- Location: Queensland
- Nearest city: Gin Gin
- Coordinates: 24°38′49.75″S 151°42′58.84″E﻿ / ﻿24.6471528°S 151.7163444°E
- Area: 60.32 km^{2} (23.29 sq mi)
- Established: 2006

= Warro National Park =

National park in Australia

The Warro National Park is a national park in Queensland, Australia with a size of 60 km2.

== Location ==
The Warro National Park is located in the Wide Bay–Burnett region in the Sunshine Coast about 340 km north of Brisbane and 185 km southeast of Rockhampton. The closest town is Gin Gin. From the city of Gin Gin, the park can be reached via the Bruce Highway in a northerly direction. After about 40 km, the highway runs 6 km in length parallel to the western national park border. In the south, the national park borders on Lake Monduran. However, there are no visitor facilities.

The national parks of Bania, Bulburin, Littabella and Mount Colosseum are nearby.

== Flora and fauna ==
The national park protects an up to 410 meters high, dry rainforest and an eucalyptus forest.

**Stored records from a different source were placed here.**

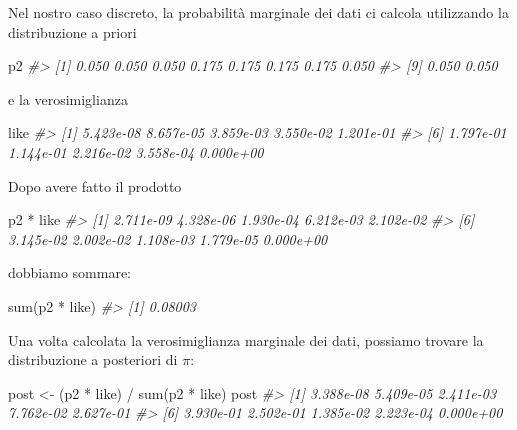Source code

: \documentclass[
  11pt,
]{krantz}
\makeatletter
\newenvironment{Shaded}{\begin{snugshade}}{\end{snugshade}}
\newcommand{\CommentTok}[1]{\textcolor[rgb]{0.37,0.37,0.37}{\textit{#1}}}
\newcommand{\FunctionTok}[1]{\textcolor[rgb]{0,0,0}{#1}}
\newcommand{\NormalTok}[1]{#1}
\newcommand{\OtherTok}[1]{\textcolor[rgb]{0.37,0.37,0.37}{#1}}
\newcommand{\SpecialCharTok}[1]{\textcolor[rgb]{0,0,0}{#1}}
\newenvironment{kframe}{%
\medskip{}
\setlength{\fboxsep}{.8em}
 \def\at@end@of@kframe{}%
 \ifinner\ifhmode%
  \def\at@end@of@kframe{\end{minipage}}%
  \begin{minipage}{\columnwidth}%
 \fi\fi%
 \def\FrameCommand##1{\hskip\@totalleftmargin \hskip-\fboxsep
 \colorbox{shadecolor}{##1}\hskip-\fboxsep
     \hskip-\linewidth \hskip-\@totalleftmargin \hskip\columnwidth}%
 \MakeFramed {\advance\hsize-\width
   \@totalleftmargin\z@ \linewidth\hsize
   \@setminipage}}%
 {\par\unskip\endMakeFramed%
 \at@end@of@kframe}
\renewenvironment{Shaded}{\begin{kframe}}{\end{kframe}}
\theoremstyle{definition}
\theoremstyle{definition}
\theoremstyle{definition}
\theoremstyle{definition}
\theoremstyle{remark}
\makeatother
\begin{document}
Nel nostro caso discreto, la probabilità marginale dei dati ci calcola utilizzando la distribuzione a priori

\begin{Shaded}
\begin{Highlighting}[]
\NormalTok{p2}
\CommentTok{\#\textgreater{}  [1] 0.050 0.050 0.050 0.175 0.175 0.175 0.175 0.050}
\CommentTok{\#\textgreater{}  [9] 0.050 0.050}
\end{Highlighting}
\end{Shaded}

e la verosimiglianza

\begin{Shaded}
\begin{Highlighting}[]
\NormalTok{like}
\CommentTok{\#\textgreater{}  [1] 5.423e{-}08 8.657e{-}05 3.859e{-}03 3.550e{-}02 1.201e{-}01}
\CommentTok{\#\textgreater{}  [6] 1.797e{-}01 1.144e{-}01 2.216e{-}02 3.558e{-}04 0.000e+00}
\end{Highlighting}
\end{Shaded}

Dopo avere fatto il prodotto

\begin{Shaded}
\begin{Highlighting}[]
\NormalTok{p2 }\SpecialCharTok{*}\NormalTok{ like}
\CommentTok{\#\textgreater{}  [1] 2.711e{-}09 4.328e{-}06 1.930e{-}04 6.212e{-}03 2.102e{-}02}
\CommentTok{\#\textgreater{}  [6] 3.145e{-}02 2.002e{-}02 1.108e{-}03 1.779e{-}05 0.000e+00}
\end{Highlighting}
\end{Shaded}

dobbiamo sommare:

\begin{Shaded}
\begin{Highlighting}[]
\FunctionTok{sum}\NormalTok{(p2 }\SpecialCharTok{*}\NormalTok{ like)}
\CommentTok{\#\textgreater{} [1] 0.08003}
\end{Highlighting}
\end{Shaded}

Una volta calcolata la verosimiglianza marginale dei dati, possiamo trovare la distribuzione a posteriori di \(\pi\):

\begin{Shaded}
\begin{Highlighting}[]
\NormalTok{post }\OtherTok{\textless{}{-}}\NormalTok{ (p2 }\SpecialCharTok{*}\NormalTok{ like) }\SpecialCharTok{/} \FunctionTok{sum}\NormalTok{(p2 }\SpecialCharTok{*}\NormalTok{ like)}
\NormalTok{post}
\CommentTok{\#\textgreater{}  [1] 3.388e{-}08 5.409e{-}05 2.411e{-}03 7.762e{-}02 2.627e{-}01}
\CommentTok{\#\textgreater{}  [6] 3.930e{-}01 2.502e{-}01 1.385e{-}02 2.223e{-}04 0.000e+00}
\end{Highlighting}
\end{Shaded}
\end{document}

The park is home to numerous birds, especially the coconut lorikeet (Trichoglossus haematodus moluccanus), the rufous whistler (Pachycephala rufiventris), the grey shrikethrush (Colluricincla harmonica) and the noisy friarbird (Philemon corniculatus). The frogs often include species from Hylidae and Australian common frog families, such as Platyplectrum ornatum. In addition, some endangered plant species are native to the park, such as Argophyllum nullumense, Kunzea flavescens and Eucalyptus decolor.